(Records from a data collection)
--- START ---
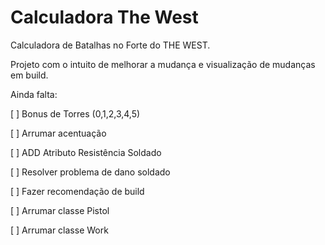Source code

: # Calculadora The West

 Calculadora de Batalhas no Forte do THE WEST.
 
 Projeto com o intuito de melhorar a mudança e visualização de mudanças em build.



Ainda falta:

[ ] Bonus de Torres (0,1,2,3,4,5)

[ ] Arrumar acentuação

[ ] ADD Atributo Resistência Soldado

[ ] Resolver problema de dano soldado

[ ] Fazer recomendação de build

[ ] Arrumar classe Pistol

[ ] Arrumar classe Work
--- END ---
> _What is required_:
With the line containing "[ ] Fazer recomendação de build" as the first and the last line above as the final one, copy those lines exactly and no others.

> _Finished task_:
[ ] Fazer recomendação de build

[ ] Arrumar classe Pistol

[ ] Arrumar classe Work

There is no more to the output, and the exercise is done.